Data has Changed the World
Data has changed the world. If that seems like an exaggeration, consider this ICTC report that estimates the Canadian Big Data service market will generate more than $1.1 billion in revenue during 2019.
The financial services industry has a massive customer base, heavy regulation and is known for being hindered by ‘red tape’ decision making. As a result, the industry is primed to benefit from the use of big data to streamline both internal operations and decision making around investment strategies.
To understand how data (specifically Big Data) has created a massive shift in the financial services industry, it’s important to first understand Big Data and the 3V’s.
What is Big Data and the 3V’s?
Most people have experience working with, or seeing, data that has been organized into information. An example would be an Excel Spreadsheet of contact information for all attendees of a charity event that will be used to confirm their attendance.
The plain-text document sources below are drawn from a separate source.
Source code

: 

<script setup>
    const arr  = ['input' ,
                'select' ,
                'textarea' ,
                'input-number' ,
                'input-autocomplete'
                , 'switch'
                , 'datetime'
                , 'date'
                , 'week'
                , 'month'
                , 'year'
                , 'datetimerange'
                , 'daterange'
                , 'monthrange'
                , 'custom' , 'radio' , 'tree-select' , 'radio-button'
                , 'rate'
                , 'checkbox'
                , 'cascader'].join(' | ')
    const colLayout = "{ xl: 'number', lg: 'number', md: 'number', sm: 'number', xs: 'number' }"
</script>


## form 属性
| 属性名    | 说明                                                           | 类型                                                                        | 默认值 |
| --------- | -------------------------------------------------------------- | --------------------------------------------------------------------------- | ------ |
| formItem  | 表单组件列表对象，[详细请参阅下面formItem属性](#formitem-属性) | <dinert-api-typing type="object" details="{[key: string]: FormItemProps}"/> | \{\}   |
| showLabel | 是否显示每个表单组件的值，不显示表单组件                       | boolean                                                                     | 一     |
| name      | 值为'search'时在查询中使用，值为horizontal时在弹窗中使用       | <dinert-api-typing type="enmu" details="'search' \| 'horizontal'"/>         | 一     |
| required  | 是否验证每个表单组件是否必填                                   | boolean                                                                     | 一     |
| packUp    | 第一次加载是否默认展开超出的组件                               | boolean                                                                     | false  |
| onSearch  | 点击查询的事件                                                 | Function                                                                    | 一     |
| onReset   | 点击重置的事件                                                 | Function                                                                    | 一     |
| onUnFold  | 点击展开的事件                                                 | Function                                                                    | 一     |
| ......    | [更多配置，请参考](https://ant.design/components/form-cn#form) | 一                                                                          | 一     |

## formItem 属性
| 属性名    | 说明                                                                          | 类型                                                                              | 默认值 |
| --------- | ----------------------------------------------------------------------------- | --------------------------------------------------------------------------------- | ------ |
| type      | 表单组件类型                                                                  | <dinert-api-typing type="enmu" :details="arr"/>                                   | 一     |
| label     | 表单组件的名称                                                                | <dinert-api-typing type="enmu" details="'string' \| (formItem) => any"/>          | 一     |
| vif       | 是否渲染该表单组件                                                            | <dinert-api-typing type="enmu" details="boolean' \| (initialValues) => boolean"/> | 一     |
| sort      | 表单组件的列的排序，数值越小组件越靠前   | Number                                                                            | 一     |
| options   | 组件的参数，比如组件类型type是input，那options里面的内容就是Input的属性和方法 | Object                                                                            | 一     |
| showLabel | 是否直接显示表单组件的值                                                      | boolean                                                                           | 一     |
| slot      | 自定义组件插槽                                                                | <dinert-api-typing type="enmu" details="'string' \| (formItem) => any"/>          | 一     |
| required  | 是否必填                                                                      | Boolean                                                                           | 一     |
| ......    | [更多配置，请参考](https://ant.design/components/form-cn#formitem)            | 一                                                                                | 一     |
Therefore, information is when data is processed, organized, structured or presented in a given context so as to make it useful.
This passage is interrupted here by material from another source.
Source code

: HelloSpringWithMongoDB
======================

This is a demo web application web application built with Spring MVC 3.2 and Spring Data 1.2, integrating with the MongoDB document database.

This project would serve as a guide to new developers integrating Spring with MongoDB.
When someone refers to just data, they are talking about a specific set or sets of individual data points – the key being the specificity and manageable quantity of the data points. Traditional analysis tools and software can be used to “crunch” the data and, hopefully, provide meaningful insights for a business.
Although Big Data is still comprised of data points, it’s the difference in amount – specifically the Volume, Variety and Velocity – that characterizes it as Big Data. The rise of companies like Salesforce, Adobe and Facebook have led to the development of what is essentially a ‘data brokerage’ business model. These brands are dedicated to the collection, processing and selling of mass amounts of data to other businesses. An IBM Cloud Marketing Survey in 2017 found that 90% of the worlds data had been created over the past two years, and I’m sure it’s much more now. Our current way of processing data just couldn’t keep up with the pace, amount and variation of data being created today. Hence, we named this new wave “Big Data” and a multi-billion dollar industry was born.
Big Data Is An Evolving Term
Big Data continues to be an evolving term as more capabilities come into the market. This has been a global shift and Canada has been keeping up through in areas such as Montreal, a city that has become a global Artificial Intelligence (AI) hub. AI and it’s progress is fed by data, and the rise of Big Data has meant more funding, research and innovation for the industry.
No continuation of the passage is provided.